Gardening ideas to get you started

Whether you’re an old hat at horticulture or as green as they come, here are some ideas to begin:


1 – Creative Composting 

Most gardeners adept at grow-your-own are well-versed in the benefits of compost, but why not step up your game? Hot composters really speed the process and can boost turnover or try wormeries as a way to compost in compact spaces.

Also, stacking wormeries can produce liquid feed from your food waste, so there are lots of ways to keep composting at the top of your agenda. If you’re dipping your toe in for the first time, you can start quite small—with just a portable compost bin and garden waste.

wildlife ladybird

2 – Wildlife works for you

Wildlife is a sure-fire way to get you fired up. On urban allotments, in particular, you’ll find habitats and wildlife corridors which are vital for supporting local wildlife. In turn, these go towards championing abundant growing conditions. This will help to show you gaps in your gardening gambit. For instance, if you know that hedgehogs are hanging around, you can bet they’re taking control of some of the slug and snail populations for you.

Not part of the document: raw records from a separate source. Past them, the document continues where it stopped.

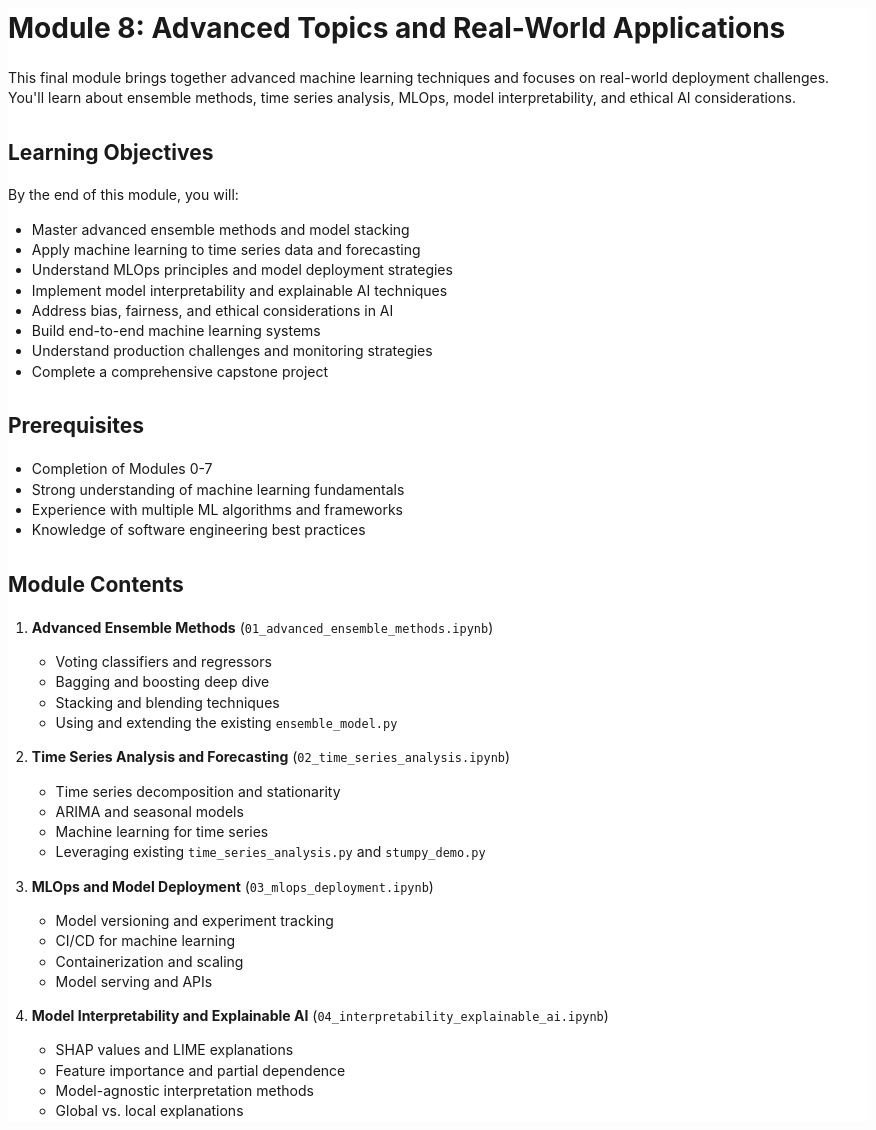 # Module 8: Advanced Topics and Real-World Applications

This final module brings together advanced machine learning techniques and focuses on real-world deployment challenges. You'll learn about ensemble methods, time series analysis, MLOps, model interpretability, and ethical AI considerations.

## Learning Objectives

By the end of this module, you will:
- Master advanced ensemble methods and model stacking
- Apply machine learning to time series data and forecasting
- Understand MLOps principles and model deployment strategies
- Implement model interpretability and explainable AI techniques
- Address bias, fairness, and ethical considerations in AI
- Build end-to-end machine learning systems
- Understand production challenges and monitoring strategies
- Complete a comprehensive capstone project

## Prerequisites

- Completion of Modules 0-7
- Strong understanding of machine learning fundamentals
- Experience with multiple ML algorithms and frameworks
- Knowledge of software engineering best practices

## Module Contents

1. **Advanced Ensemble Methods** (`01_advanced_ensemble_methods.ipynb`)
   - Voting classifiers and regressors
   - Bagging and boosting deep dive
   - Stacking and blending techniques
   - Using and extending the existing `ensemble_model.py`

2. **Time Series Analysis and Forecasting** (`02_time_series_analysis.ipynb`)
   - Time series decomposition and stationarity
   - ARIMA and seasonal models
   - Machine learning for time series
   - Leveraging existing `time_series_analysis.py` and `stumpy_demo.py`

3. **MLOps and Model Deployment** (`03_mlops_deployment.ipynb`)
   - Model versioning and experiment tracking
   - CI/CD for machine learning
   - Containerization and scaling
   - Model serving and APIs

4. **Model Interpretability and Explainable AI** (`04_interpretability_explainable_ai.ipynb`)
   - SHAP values and LIME explanations
   - Feature importance and partial dependence
   - Model-agnostic interpretation methods
   - Global vs. local explanations
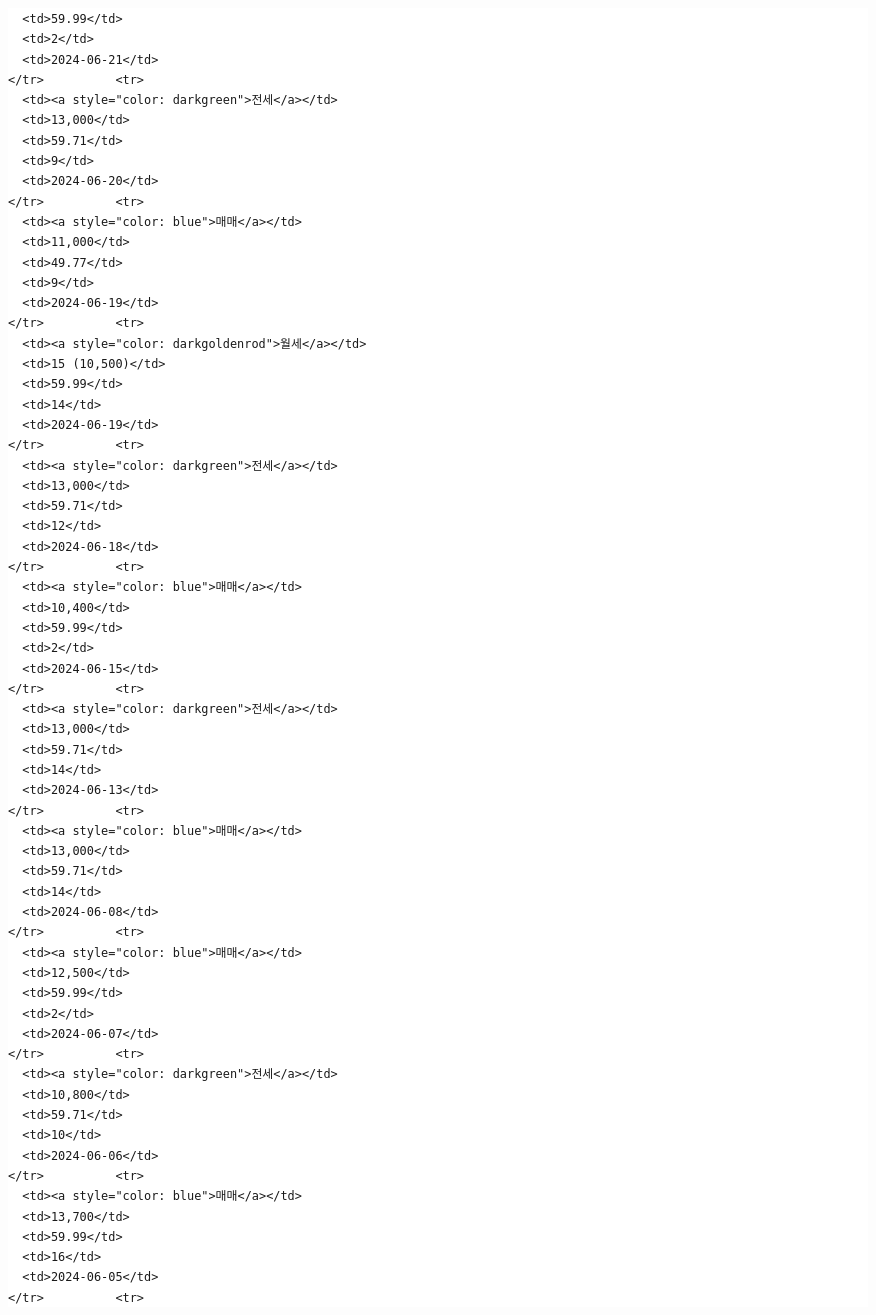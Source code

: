       <td>59.99</td>
      <td>2</td>
      <td>2024-06-21</td>
    </tr>          <tr>
      <td><a style="color: darkgreen">전세</a></td>
      <td>13,000</td>
      <td>59.71</td>
      <td>9</td>
      <td>2024-06-20</td>
    </tr>          <tr>
      <td><a style="color: blue">매매</a></td>
      <td>11,000</td>
      <td>49.77</td>
      <td>9</td>
      <td>2024-06-19</td>
    </tr>          <tr>
      <td><a style="color: darkgoldenrod">월세</a></td>
      <td>15 (10,500)</td>
      <td>59.99</td>
      <td>14</td>
      <td>2024-06-19</td>
    </tr>          <tr>
      <td><a style="color: darkgreen">전세</a></td>
      <td>13,000</td>
      <td>59.71</td>
      <td>12</td>
      <td>2024-06-18</td>
    </tr>          <tr>
      <td><a style="color: blue">매매</a></td>
      <td>10,400</td>
      <td>59.99</td>
      <td>2</td>
      <td>2024-06-15</td>
    </tr>          <tr>
      <td><a style="color: darkgreen">전세</a></td>
      <td>13,000</td>
      <td>59.71</td>
      <td>14</td>
      <td>2024-06-13</td>
    </tr>          <tr>
      <td><a style="color: blue">매매</a></td>
      <td>13,000</td>
      <td>59.71</td>
      <td>14</td>
      <td>2024-06-08</td>
    </tr>          <tr>
      <td><a style="color: blue">매매</a></td>
      <td>12,500</td>
      <td>59.99</td>
      <td>2</td>
      <td>2024-06-07</td>
    </tr>          <tr>
      <td><a style="color: darkgreen">전세</a></td>
      <td>10,800</td>
      <td>59.71</td>
      <td>10</td>
      <td>2024-06-06</td>
    </tr>          <tr>
      <td><a style="color: blue">매매</a></td>
      <td>13,700</td>
      <td>59.99</td>
      <td>16</td>
      <td>2024-06-05</td>
    </tr>          <tr>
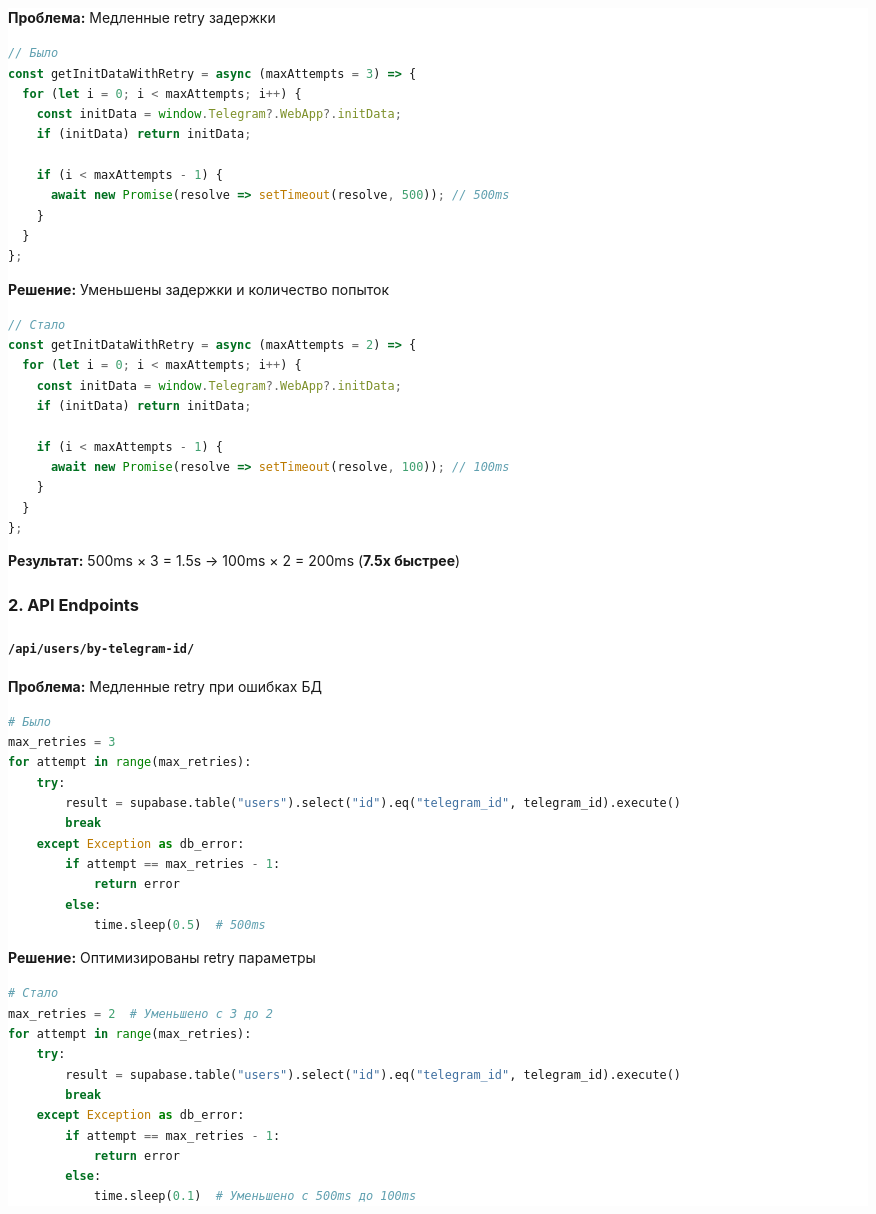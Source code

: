 **Проблема:** Медленные retry задержки
```typescript
// Было
const getInitDataWithRetry = async (maxAttempts = 3) => {
  for (let i = 0; i < maxAttempts; i++) {
    const initData = window.Telegram?.WebApp?.initData;
    if (initData) return initData;
    
    if (i < maxAttempts - 1) {
      await new Promise(resolve => setTimeout(resolve, 500)); // 500ms
    }
  }
};
```

**Решение:** Уменьшены задержки и количество попыток
```typescript
// Стало
const getInitDataWithRetry = async (maxAttempts = 2) => {
  for (let i = 0; i < maxAttempts; i++) {
    const initData = window.Telegram?.WebApp?.initData;
    if (initData) return initData;
    
    if (i < maxAttempts - 1) {
      await new Promise(resolve => setTimeout(resolve, 100)); // 100ms
    }
  }
};
```

**Результат:** 500ms × 3 = 1.5s → 100ms × 2 = 200ms (**7.5x быстрее**)

### 2. API Endpoints

#### `/api/users/by-telegram-id/`

**Проблема:** Медленные retry при ошибках БД
```python
# Было
max_retries = 3
for attempt in range(max_retries):
    try:
        result = supabase.table("users").select("id").eq("telegram_id", telegram_id).execute()
        break
    except Exception as db_error:
        if attempt == max_retries - 1:
            return error
        else:
            time.sleep(0.5)  # 500ms
```

**Решение:** Оптимизированы retry параметры
```python
# Стало
max_retries = 2  # Уменьшено с 3 до 2
for attempt in range(max_retries):
    try:
        result = supabase.table("users").select("id").eq("telegram_id", telegram_id).execute()
        break
    except Exception as db_error:
        if attempt == max_retries - 1:
            return error
        else:
            time.sleep(0.1)  # Уменьшено с 500ms до 100ms
```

Equally, ladybirds inhabitants help with some aphid populations. Once you know what’s what, you can start to encourage the creatures required to eradicate pests. Pop in hedgehogs homes, superglue pinecones together for ladybirds, or add all singing all dancing bug hotels made from stacked pallets.

Herb garden

3 – Break new ground

The great thing about gardening is that you can set yourself aspirations appropriate for your experience level quite easily. And you never run out of new challenges to try when it comes to growing your own.

For the beginner, try your hand at ‘chitting’ potatoes. This is where you start tubers off inside so that they’re ready to plant out in March. Or start a herb garden for seasoning your home cooking. For more avid green fingers, sow chillies in seed trays, force rhubarb or why not plant some new varieties of bare-root fruit trees.

Pear tree legacy

4 – Group gardening

There’s no better feeling than sharing your passion with loved ones. Planting a tree, such as apple, pear, or almond, is something that spans generations because they’re so long-living.

Plus, get your kids involved with the planting ceremony. This hands you an opportunity to spend time with them and open them up to the wonderful world of nature.

Whatever your motivation for more one-on-one time with mother nature, there’s nothing to lose and everything to gain. So, grab your spade and get stuck in.